Terra Amorfa

quinta, 15 de agosto de 2019

Assim, como uma terra amorfa, minhas vontades estão todas nulas, as próprias folhas caem desde o alto, onde não é paisagem, onde não são pensamento, onde alimentam o mesmo chão do qual se come, sem separação, sem dúvidas sobre seu proceder, sem nenhuma ideia de culpa ou inocência, débito ou crédito, vão fazendo folhas para beber luz solar e depois dividem, como uma grande divindade sem contornos, que não está separada, não é criadora da natureza, mas algo muito anterior e posterior a isso, elas vertem sim, luz em alimento, e distribuem para o chão e todas as criaturas que nele vivem, fazem isso, e nesse mesmo chão suas raízes são abrigos e esconderijo, são camuflagem, não artigo decorativo, não são bonitas ou feias, são assim como o ar entre uma e outra, ou eu e ela, que sou esta terra amorfa, sim, repito estou comendo, pisaram e do pior fizeram sobre mim e também das coisas mais gloriosas fui testemunha, de ideias de posse e de libertação fui sujeita e objeto, mas permaneceram ideias, ideias nas quais conceberam minha inocência, minha importância, e para isso, conceberam também, alguma culpa, alguma irrelevância que não havia — jamais olharam como me olham os seres que de mim mesma são feitos, muito embora sejam — e por isso precisam sempre achar um entre os seus para ser dividido, como se nesse sacrifício provassem algo para si mesmos.
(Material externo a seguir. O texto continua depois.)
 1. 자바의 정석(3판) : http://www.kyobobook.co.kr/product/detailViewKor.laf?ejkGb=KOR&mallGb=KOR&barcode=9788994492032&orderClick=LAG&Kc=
Optar entre fazer o bem sete ou oito vezes e três ou duas o mal, não conseguir, simplesmente, proceder de um só golpe nesta vida, onde tudo é como um carro que se coloca nesta ou noutra pista, e força-se assim, tenta-se ser sísifo, ser cristo, ser mitólogo, ou mito, ou também conquistar, ser idólatra, ou ídolo, mas ideias de sucesso são feitas de lixo. Não querem ser consciência exposta, de vaidade comum e passível de riso — preferem ser gênero, ser produção, ser algo rígido, uma forma feita, bem definida, que ao morrer torna-se pedra com o nome escrito... Não sou este corpo com nome e documento, com direito, emprego, pai, mãe, marido, sou o grande corpo solto na cidade, sou o risco, a transmissão, sou o gênero humano, diverso e nativo.